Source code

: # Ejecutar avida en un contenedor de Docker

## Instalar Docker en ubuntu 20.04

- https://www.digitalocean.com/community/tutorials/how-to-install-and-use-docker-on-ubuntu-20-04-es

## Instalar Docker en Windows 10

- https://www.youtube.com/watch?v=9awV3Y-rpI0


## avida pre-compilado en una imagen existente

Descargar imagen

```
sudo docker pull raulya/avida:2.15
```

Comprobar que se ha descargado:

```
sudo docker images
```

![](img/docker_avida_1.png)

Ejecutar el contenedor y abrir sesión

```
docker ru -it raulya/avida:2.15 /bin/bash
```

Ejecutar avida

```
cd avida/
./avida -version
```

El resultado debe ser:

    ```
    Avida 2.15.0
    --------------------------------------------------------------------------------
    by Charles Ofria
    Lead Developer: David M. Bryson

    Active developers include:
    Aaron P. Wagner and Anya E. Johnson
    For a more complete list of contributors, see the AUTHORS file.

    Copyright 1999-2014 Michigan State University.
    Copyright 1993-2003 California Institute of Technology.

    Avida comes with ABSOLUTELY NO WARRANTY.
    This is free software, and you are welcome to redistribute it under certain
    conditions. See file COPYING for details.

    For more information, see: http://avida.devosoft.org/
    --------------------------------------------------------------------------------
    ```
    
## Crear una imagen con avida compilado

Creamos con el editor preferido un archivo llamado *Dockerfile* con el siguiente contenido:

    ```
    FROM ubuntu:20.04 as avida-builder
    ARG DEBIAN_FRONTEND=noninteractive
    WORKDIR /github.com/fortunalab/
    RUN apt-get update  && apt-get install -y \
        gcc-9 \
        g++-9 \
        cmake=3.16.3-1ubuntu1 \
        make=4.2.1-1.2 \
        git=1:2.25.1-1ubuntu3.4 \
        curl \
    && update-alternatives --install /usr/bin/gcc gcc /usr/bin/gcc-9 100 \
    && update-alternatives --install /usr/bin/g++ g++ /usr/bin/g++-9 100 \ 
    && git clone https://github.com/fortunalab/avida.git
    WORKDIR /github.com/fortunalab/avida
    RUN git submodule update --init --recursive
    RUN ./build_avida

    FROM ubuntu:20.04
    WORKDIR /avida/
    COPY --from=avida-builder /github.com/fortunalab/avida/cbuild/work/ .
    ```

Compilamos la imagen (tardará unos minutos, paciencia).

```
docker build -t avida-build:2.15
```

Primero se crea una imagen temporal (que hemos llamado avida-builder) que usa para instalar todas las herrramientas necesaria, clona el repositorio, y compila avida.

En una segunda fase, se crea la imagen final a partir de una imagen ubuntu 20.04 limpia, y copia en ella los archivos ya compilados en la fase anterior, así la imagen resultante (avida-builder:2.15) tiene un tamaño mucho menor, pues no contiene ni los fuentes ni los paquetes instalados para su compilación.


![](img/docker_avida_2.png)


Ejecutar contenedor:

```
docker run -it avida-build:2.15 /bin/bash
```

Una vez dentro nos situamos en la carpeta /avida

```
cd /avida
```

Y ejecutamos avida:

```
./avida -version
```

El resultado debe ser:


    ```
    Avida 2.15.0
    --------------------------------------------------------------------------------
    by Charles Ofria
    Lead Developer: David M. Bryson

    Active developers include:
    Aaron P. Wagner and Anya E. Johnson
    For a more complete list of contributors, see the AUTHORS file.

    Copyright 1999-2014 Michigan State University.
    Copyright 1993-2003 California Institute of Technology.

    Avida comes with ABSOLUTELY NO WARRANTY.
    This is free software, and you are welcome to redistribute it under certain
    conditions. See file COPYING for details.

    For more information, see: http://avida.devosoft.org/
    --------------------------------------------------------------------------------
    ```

▸ Task brief:
Look through the records and copy every line that has the word "github".

▸ Reply to the task:
    WORKDIR /github.com/fortunalab/
    && git clone https://github.com/fortunalab/avida.git
    WORKDIR /github.com/fortunalab/avida
    COPY --from=avida-builder /github.com/fortunalab/avida/cbuild/work/ .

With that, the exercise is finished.